The Wikipedia article on Ancient Greek Sculpture tells a little of the story. Paint flakes had often been found on the statues but had been ignored, even denied. It wasn't until modern technology and the work of Vinzenz Brinkmann and Ulrike Koch-Brinkmann that the light (and colour) dawned upon the scene.
This 2014 piece tells a little of the story. This 2016 piece on a current exhibition a little more.
I have to say that the colours are a little garish by current tastes. This one makes the lion look a little like a stuffed toy sitting on a child's bed!
Still, it is nice to know that there was colour around. Some of those Greek homes and temples would actually have been very drab without it.
Another reminder too about the difficulty of actually knowing the real texture of the past. As an example, it wasn't until my visit to the Greek Isles that I realised just how important water was to settlement. I did know how important trade was, but it didn't form a real pattern in my mind until the visit.
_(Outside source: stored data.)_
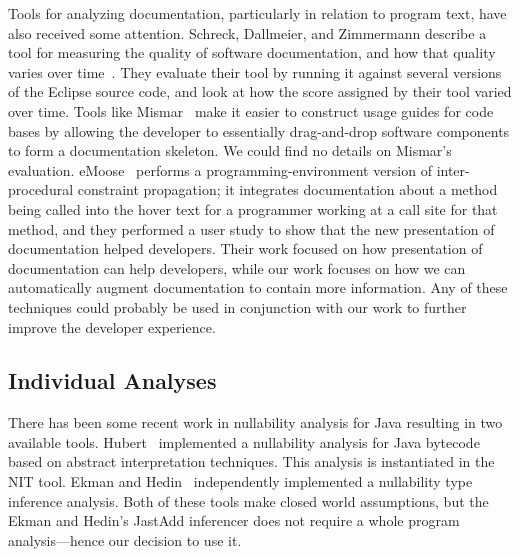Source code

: Tools for analyzing documentation, particularly in relation to program text,
have also received some attention.  Schreck, Dallmeier, and Zimmermann describe
a tool for measuring the quality of software documentation, and how that
quality varies over time~\cite{evolvedoc}. They evaluate their tool by running
it against several versions of the Eclipse source code, and look at how the
score assigned by their tool varied over time.  Tools like Mismar~\cite{mismar} make
it easier to construct usage guides for code bases by allowing the developer to
essentially drag-and-drop software components to form a documentation skeleton.
We could find no details on Mismar's evaluation.
eMoose~\cite{emoose} performs a programming-environment version of
inter-procedural constraint propagation; it integrates
documentation about a method being called into the hover text for a programmer
working at a call site for that method, and they performed a user study to show
that the new presentation of documentation helped developers.  Their work
focused on how presentation of documentation can help developers, while our work
focuses on how we can automatically augment documentation to contain more
information.  Any of these
techniques could probably be used
in conjunction with our work to further improve the developer experience.

\subsection{Individual Analyses}

There has been some recent work in nullability analysis for Java
resulting in two available tools.  Hubert~\cite{NIT} implemented a nullability
analysis for Java bytecode based on abstract interpretation techniques.  This
analysis is instantiated in the {\sc NIT} tool.  Ekman and
Hedin~\cite{NonNullTypeInference} independently implemented a nullability type
inference analysis.  Both of these tools make closed world assumptions, but the
Ekman and Hedin's JastAdd inferencer does not require a whole program
analysis---hence our decision to use it.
The same sort of thing applies to Australian history. When I first studied Australian history, the near starvation of the early settlement at Port Jackson was attributed to poor farming techniques. That may have been a factor, but we also now know that there was an El Nino induced drought.
I should leave the last word on Greek statues to a comment from JCW at another place:
Funny, innit; whole literary/dramatic theories have been written about the differences between Apollonian (cool/white/ classical/contained) and Dionysian (unrestrained/colourful/extreme), based on modern(ish) observation of classical statues, wot were never white in the first place. I bet Apollo and Dionysus are laughing their silly heads off after getting pissed on nectar, and agreeing that humans are pretty stupid for getting it SOOOOO wrong.